--- Exercise ---
In the records below, which lines include "Flappy"? Copy them.

--- Record set ---
++++++++++++++++++++
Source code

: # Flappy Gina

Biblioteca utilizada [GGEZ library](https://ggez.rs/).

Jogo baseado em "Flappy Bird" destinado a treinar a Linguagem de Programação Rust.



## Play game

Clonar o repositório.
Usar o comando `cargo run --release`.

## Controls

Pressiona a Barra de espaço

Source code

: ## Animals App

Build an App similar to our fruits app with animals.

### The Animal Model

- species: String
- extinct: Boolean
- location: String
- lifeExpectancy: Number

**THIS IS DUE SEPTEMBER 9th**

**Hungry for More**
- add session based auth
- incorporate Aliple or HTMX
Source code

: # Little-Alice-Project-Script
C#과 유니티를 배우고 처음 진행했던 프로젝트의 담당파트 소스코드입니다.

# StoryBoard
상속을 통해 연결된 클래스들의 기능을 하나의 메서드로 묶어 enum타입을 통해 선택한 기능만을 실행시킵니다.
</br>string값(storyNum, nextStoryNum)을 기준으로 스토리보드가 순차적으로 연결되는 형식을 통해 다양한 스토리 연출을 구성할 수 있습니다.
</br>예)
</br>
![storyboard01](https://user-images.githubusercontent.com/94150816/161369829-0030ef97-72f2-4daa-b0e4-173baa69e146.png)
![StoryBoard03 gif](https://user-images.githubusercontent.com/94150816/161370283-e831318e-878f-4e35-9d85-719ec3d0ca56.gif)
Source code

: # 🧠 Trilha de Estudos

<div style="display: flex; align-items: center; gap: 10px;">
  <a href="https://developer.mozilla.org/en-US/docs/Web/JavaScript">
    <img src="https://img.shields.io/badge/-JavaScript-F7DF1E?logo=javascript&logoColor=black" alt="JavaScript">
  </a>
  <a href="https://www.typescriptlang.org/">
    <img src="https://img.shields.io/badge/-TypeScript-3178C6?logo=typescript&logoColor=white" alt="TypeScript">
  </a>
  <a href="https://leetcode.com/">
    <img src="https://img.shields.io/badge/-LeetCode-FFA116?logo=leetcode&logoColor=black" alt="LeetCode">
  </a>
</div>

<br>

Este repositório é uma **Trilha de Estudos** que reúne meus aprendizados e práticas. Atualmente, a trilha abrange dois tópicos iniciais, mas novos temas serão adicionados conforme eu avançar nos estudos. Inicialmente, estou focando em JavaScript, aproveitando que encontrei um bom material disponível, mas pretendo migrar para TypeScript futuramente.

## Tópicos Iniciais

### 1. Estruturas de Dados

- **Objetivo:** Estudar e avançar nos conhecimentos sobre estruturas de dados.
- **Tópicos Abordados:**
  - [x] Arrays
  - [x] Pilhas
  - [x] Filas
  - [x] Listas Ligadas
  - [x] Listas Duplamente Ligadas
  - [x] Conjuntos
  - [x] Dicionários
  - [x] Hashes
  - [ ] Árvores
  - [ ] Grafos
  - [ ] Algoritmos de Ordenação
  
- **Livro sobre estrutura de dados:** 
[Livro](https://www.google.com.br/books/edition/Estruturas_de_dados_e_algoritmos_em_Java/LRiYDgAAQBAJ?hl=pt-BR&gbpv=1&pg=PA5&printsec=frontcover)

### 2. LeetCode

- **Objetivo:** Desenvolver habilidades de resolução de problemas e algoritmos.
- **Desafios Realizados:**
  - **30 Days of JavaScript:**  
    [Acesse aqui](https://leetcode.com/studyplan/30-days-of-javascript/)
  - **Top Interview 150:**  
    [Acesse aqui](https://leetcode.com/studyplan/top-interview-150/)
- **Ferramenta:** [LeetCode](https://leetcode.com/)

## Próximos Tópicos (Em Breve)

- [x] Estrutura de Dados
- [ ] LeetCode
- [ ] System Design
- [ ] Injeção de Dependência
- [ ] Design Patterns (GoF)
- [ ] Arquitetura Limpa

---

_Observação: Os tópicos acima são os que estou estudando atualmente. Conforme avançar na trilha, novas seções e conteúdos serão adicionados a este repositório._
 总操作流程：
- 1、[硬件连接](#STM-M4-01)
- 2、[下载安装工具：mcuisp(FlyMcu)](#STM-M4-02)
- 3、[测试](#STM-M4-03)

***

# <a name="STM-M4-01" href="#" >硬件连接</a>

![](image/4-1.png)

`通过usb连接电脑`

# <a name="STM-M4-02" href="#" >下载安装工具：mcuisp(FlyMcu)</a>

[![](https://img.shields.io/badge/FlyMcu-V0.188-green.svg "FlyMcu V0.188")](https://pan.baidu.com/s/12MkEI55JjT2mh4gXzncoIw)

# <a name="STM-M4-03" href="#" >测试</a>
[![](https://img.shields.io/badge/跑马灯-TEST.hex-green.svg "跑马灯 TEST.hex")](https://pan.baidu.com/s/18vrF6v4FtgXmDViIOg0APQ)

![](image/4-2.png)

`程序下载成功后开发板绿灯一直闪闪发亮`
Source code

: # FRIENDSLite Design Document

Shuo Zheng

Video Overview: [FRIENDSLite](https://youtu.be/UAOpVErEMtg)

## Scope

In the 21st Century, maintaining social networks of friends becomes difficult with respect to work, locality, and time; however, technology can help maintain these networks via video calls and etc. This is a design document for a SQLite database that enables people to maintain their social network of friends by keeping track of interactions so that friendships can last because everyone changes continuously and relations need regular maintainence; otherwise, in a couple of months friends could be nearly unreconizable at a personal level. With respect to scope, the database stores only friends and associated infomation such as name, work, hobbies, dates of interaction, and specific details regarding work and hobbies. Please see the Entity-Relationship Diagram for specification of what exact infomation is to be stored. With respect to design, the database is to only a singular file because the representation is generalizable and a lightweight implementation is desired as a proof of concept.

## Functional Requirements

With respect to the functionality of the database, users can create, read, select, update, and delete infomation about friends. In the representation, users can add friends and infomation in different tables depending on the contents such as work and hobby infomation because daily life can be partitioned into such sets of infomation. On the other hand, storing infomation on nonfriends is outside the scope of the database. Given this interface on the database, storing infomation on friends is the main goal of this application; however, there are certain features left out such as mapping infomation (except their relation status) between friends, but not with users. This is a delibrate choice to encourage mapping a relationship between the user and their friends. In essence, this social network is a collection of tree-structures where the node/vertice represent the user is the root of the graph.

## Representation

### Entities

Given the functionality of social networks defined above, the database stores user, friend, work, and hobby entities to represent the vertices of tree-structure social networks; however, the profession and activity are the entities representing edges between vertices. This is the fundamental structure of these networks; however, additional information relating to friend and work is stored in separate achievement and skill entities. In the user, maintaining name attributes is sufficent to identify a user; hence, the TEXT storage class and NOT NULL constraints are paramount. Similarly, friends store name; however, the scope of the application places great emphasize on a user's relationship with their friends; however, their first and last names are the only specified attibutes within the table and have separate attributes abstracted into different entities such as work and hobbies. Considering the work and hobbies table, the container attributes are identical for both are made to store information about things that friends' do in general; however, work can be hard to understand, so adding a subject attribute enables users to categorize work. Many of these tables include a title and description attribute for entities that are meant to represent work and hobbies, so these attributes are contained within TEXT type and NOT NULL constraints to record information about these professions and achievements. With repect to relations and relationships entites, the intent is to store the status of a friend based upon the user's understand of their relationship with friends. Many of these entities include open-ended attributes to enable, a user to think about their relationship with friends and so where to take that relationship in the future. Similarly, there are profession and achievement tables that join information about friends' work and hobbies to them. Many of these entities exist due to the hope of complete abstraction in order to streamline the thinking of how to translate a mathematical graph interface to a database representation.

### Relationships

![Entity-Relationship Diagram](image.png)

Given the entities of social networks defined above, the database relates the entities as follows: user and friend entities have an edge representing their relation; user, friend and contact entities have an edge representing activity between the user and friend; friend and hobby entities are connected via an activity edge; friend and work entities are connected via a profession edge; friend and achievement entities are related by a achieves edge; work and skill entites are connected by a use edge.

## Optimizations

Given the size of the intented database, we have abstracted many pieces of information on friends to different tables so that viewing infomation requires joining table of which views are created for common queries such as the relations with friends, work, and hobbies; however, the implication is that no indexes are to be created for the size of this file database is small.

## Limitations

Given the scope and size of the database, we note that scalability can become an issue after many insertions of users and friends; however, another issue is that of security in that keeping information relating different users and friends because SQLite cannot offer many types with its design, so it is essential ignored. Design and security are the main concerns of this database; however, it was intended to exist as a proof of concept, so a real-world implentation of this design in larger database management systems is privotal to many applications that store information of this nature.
++++++++++++++++++++
--- Written solution ---
: # Flappy Gina
Jogo baseado em "Flappy Bird" destinado a treinar a Linguagem de Programação Rust.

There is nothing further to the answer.